The format has been undergoing a renaissance with sales gradually increasing in recent years and it has now hit the seven-figure mark for the first time since 1996, only 11 months into the year.
Floyd’s first new release for 20 years, The Endless River, helped the figures sail over the million mark as it topped the chart at the weekend, according to new figures released by music industry body BPI.
And its vinyl sales of 6,000 in just a week are also the highest of any album since 1997.
Acts such as rock duo Royal Blood have helped to fuel the vinyl revival in recent months and the final figure for 2014 could be as high as 1.2 million according to projections, with the usual rush for Christmas purchases.

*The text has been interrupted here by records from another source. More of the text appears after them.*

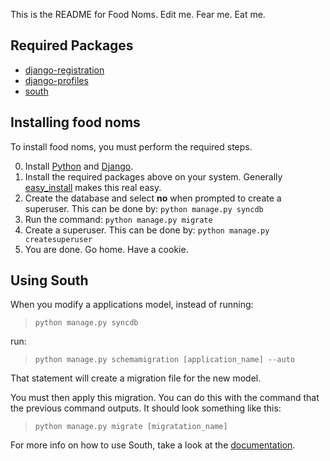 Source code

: This is the README for Food Noms. Edit me. Fear me. Eat me.

## Required Packages
* [django-registration](https://bitbucket.org/ubernostrum/django-registration/)
* [django-profiles](https://bitbucket.org/ubernostrum/django-profiles/overview)
* [south](http://south.aeracode.org/)

## Installing food noms
To install food noms, you must perform the required steps.

0. Install [Python](http://www.python.org/) and [Django](https://www.djangoproject.com/).
1. Install the required packages above on your system. Generally [easy_install](http://pypi.python.org/pypi/setuptools) makes this real easy.
2. Create the database and select **no** when prompted to create a superuser. This can be done by: `python manage.py syncdb`
3. Run the command: `python manage.py migrate`
4. Create a superuser. This can be done by: `python manage.py createsuperuser`
3. You are done. Go home. Have a cookie.

## Using South
When you modify a applications model, instead of running:

>`python manage.py syncdb`

run:

>`python manage.py schemamigration [application_name] --auto`
     
That statement will create a migration file for the new model.

You must then apply this migration. You can do this with the command that the previous command outputs. It should look something like this:

>`python manage.py migrate [migratation_name]`

For more info on how to use South, take a look at the [documentation](http://south.aeracode.org/docs/index.html).
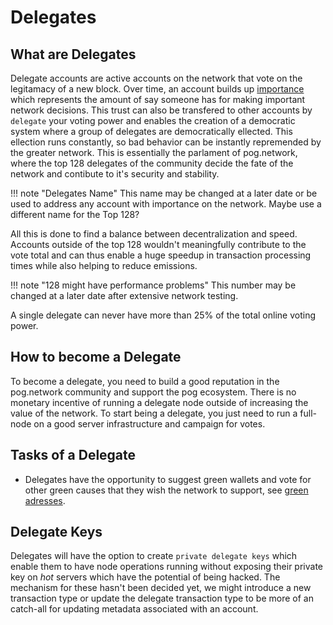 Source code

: # Delegates

## What are Delegates

Delegate accounts are active accounts on the network that vote on the legitamacy of a new block.
Over time, an account builds up [importance](dpoi.md) which represents the amount of say someone has for making important network decisions.
This trust can also be transfered to other accounts by `delegate` your voting power and enables the creation of a democratic system where a group of delegates are democratically ellected. This ellection runs constantly, so bad behavior can be instantly repremended by the greater network. This is essentially the parlament of pog.network, where the top 128 delegates of the community decide the fate of the network and contibute to it's security and stability.

<!-- prettier-ignore -->
!!! note "Delegates Name"
    This name may be changed at a later date or be used to address any account with importance on the network. Maybe use a different name for the Top 128?

All this is done to find a balance between decentralization and speed. Accounts outside of the top 128 wouldn't meaningfully contribute to the vote total and can thus enable a huge speedup in transaction processing times while also helping to reduce emissions.

<!-- prettier-ignore -->
!!! note "128 might have performance problems"
    This number may be changed at a later date after extensive network testing.

A single delegate can never have more than 25% of the total online voting power.

## How to become a Delegate

To become a delegate, you need to build a good reputation in the pog.network community and support the pog ecosystem. There is no monetary incentive of running a delegate node outside of increasing the value of the network. To start being a delegate, you just need to run a full-node on a good server infrastructure and campaign for votes.

## Tasks of a Delegate

- Delegates have the opportunity to suggest green wallets and vote for other green causes that they wish the network to support, see [green adresses](./../../glossary.md#green-addresses).

## Delegate Keys

Delegates will have the option to create `private delegate keys` which enable them to have node operations running without exposing their private key on _hot_ servers which have the potential of being hacked. The mechanism for these hasn't been decided yet, we might introduce a new transaction type or update the delegate transaction type to be more of an catch-all for updating metadata associated with an account.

That would outstrip the 1.083 million sold in 1996, and be the highest since 1995 when they totalled 1.41 million.
This year’s running total is already hugely ahead of the 780,674 vinyl albums which sold in 2013.
The best-selling vinyl album of the year to date is AM by Arctic Monkeys, which was released in the summer of 2013.
Martin Talbot, chief executive of the Official Charts Company which compiled the figures, said: “In scoring the biggest opening week for a vinyl album this millennium, Pink Floyd’s The Endless River illustrates the British public’s renewed love for this format, which is on course to become a £20 million business this year – an incredible turnaround from barely £3 million just five years ago.
“This resurgence also underlines music fans’ continuing fascination with the album.”
Rock music has been the driver of vinyl sales with many acts keen to release albums on the format, reckoning it is still the true essence of rock and roll.
BPI spokesman Gennaro Castaldo said: “We have entered an exciting best-of-all-worlds era where there is space and scope for all kinds of music to be discovered and enjoyed in every type of way, including on vinyl once again.
“Many of us assumed it had become an obsolete format, but while the flame may have flickered, it never quite went out, and we are now seeing a burgeoning resurgence in demand led by exciting new acts such as Royal Blood that is likely to keep vinyl on our high streets for many more years to come.”
Despite the swelling sales it continues to be only a minor contributor to the UK’s music sales market, accounting for around 2%, while the fastest growing sector – streaming – makes up 10%.
This year’s total is almost five-times the level of sales at their 2007 low-point of just 205,000.
Interest in vinyl has also been pushed in recent years by the annual Record Store Day for which many labels create limited edition releases.
Music giant Universal Music is releasing a number of vinyl singles next month by acts such as The Who and The Beatles in its 12 Days Of Christmas campaign.